| Aim of the exercise |
Below are entries. Copy exactly the lines running from the line that holds "Validation for PoE:**" to the line that holds "score of the", with both ends included.

(Stored data entries)
--------------------
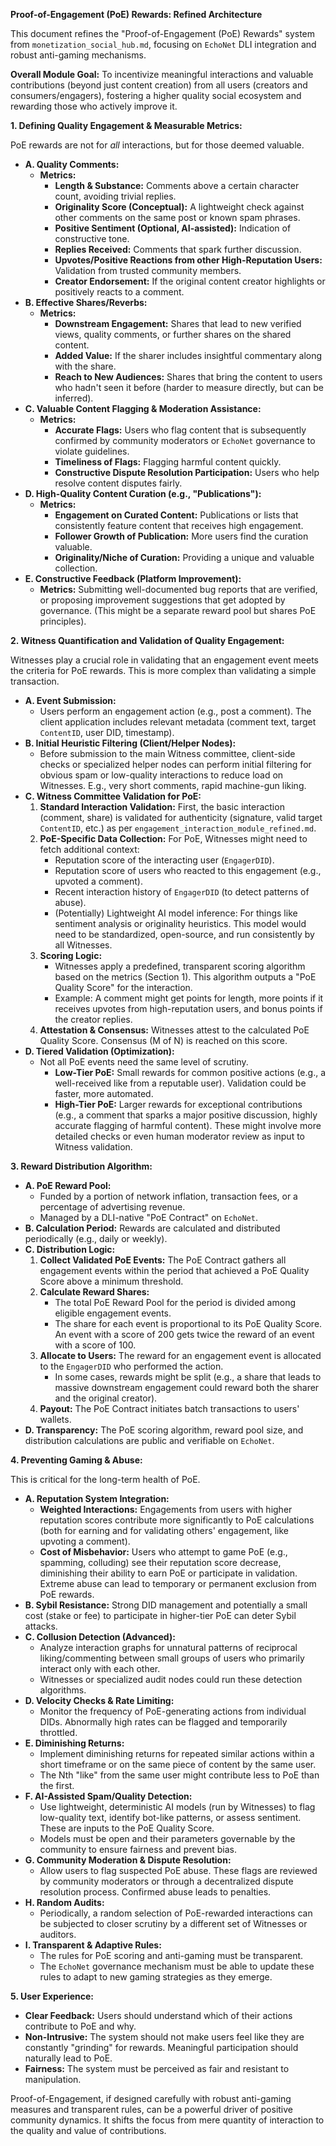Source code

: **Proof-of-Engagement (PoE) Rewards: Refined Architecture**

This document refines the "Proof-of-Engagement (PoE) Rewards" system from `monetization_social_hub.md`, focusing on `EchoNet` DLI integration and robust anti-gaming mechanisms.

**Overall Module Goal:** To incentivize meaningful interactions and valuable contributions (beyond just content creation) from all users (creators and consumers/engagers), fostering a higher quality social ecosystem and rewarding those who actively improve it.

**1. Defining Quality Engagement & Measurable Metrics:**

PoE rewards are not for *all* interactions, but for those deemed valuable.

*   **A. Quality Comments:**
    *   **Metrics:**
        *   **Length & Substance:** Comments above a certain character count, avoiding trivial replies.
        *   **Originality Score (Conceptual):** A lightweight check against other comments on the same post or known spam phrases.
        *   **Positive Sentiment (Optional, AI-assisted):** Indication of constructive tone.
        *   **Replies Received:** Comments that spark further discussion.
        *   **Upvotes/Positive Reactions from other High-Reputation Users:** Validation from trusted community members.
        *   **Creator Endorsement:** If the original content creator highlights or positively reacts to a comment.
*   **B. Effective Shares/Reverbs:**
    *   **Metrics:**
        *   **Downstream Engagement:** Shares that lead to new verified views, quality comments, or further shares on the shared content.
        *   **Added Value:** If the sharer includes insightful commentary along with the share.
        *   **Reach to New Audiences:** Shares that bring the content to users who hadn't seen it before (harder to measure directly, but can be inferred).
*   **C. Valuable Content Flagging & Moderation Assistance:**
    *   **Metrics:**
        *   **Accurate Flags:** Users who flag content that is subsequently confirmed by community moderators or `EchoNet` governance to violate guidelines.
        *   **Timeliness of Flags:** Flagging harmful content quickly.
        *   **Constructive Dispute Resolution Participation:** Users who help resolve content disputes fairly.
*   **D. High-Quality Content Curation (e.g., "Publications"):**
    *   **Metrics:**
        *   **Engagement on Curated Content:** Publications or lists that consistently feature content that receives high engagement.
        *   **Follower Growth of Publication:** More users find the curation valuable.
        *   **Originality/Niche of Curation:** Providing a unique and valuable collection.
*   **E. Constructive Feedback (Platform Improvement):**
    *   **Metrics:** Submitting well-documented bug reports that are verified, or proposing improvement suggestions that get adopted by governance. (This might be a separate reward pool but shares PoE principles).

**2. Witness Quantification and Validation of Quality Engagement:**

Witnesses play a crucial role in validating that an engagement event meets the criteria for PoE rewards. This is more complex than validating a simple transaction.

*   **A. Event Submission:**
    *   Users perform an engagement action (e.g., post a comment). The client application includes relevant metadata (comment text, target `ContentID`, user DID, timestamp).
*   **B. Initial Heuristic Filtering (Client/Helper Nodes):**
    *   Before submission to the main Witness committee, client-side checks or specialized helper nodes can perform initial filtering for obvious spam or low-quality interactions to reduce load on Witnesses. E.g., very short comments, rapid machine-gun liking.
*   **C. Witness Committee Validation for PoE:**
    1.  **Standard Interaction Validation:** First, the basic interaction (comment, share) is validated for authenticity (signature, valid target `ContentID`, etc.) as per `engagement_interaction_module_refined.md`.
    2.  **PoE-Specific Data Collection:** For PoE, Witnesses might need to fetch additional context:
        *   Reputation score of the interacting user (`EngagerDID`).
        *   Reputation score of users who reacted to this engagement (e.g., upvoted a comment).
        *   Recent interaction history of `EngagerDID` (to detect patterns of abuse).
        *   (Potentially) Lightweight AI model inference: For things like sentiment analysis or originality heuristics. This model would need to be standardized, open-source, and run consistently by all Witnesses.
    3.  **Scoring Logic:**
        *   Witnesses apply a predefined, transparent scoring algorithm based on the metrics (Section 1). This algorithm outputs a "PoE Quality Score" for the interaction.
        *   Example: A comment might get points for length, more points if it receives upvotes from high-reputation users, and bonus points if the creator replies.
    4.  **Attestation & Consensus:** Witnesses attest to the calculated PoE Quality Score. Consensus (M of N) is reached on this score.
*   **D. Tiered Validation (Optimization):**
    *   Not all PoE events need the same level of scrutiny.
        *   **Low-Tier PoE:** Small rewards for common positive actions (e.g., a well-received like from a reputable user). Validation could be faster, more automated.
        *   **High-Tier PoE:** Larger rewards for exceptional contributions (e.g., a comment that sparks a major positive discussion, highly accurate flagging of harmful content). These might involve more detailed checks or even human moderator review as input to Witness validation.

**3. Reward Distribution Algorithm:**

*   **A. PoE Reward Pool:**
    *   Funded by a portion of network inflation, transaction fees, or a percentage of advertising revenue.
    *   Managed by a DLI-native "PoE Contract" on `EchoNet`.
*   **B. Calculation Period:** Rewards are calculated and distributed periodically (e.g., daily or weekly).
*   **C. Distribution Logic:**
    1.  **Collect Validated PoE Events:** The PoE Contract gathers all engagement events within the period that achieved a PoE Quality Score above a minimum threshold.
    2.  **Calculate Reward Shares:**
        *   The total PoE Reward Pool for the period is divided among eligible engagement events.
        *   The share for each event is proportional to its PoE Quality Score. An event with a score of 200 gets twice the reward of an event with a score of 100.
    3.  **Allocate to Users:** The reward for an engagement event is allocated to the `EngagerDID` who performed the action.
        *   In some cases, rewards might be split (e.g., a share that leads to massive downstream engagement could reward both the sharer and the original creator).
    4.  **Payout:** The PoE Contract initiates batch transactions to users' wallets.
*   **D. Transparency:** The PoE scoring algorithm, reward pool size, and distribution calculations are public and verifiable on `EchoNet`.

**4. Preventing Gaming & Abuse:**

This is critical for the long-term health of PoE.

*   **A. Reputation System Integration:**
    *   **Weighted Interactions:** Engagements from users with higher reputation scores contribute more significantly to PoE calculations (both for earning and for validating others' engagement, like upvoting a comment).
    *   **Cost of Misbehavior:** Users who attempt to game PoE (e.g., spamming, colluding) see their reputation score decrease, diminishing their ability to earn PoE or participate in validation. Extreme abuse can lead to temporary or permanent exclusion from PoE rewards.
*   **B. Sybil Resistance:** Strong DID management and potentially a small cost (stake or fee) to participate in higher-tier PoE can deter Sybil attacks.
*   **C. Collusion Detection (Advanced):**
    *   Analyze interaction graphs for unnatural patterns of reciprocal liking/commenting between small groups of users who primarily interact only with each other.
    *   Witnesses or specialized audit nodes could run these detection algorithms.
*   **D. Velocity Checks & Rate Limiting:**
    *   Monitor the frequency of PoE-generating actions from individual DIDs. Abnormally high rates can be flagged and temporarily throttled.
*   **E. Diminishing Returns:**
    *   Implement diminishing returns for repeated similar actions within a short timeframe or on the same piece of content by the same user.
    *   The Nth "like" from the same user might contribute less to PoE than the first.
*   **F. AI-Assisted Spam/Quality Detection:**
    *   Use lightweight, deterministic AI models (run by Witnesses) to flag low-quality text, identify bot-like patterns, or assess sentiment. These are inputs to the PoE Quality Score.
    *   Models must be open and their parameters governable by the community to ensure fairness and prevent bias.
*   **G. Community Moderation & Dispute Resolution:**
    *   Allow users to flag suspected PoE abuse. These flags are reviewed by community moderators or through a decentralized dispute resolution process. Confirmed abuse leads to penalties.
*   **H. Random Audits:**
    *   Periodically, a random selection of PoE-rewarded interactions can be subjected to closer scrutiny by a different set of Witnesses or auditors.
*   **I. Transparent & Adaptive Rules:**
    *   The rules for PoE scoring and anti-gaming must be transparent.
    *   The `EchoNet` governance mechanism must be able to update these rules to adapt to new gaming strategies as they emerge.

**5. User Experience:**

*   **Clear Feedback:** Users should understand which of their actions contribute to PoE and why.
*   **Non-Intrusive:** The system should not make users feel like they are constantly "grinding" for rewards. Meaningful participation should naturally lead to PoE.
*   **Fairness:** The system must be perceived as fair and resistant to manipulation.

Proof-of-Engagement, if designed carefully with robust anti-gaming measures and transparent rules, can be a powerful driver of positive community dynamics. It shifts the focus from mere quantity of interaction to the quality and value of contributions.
--------------------
| Solution |
*   **C. Witness Committee Validation for PoE:**
    1.  **Standard Interaction Validation:** First, the basic interaction (comment, share) is validated for authenticity (signature, valid target `ContentID`, etc.) as per `engagement_interaction_module_refined.md`.
    2.  **PoE-Specific Data Collection:** For PoE, Witnesses might need to fetch additional context:
        *   Reputation score of the interacting user (`EngagerDID`).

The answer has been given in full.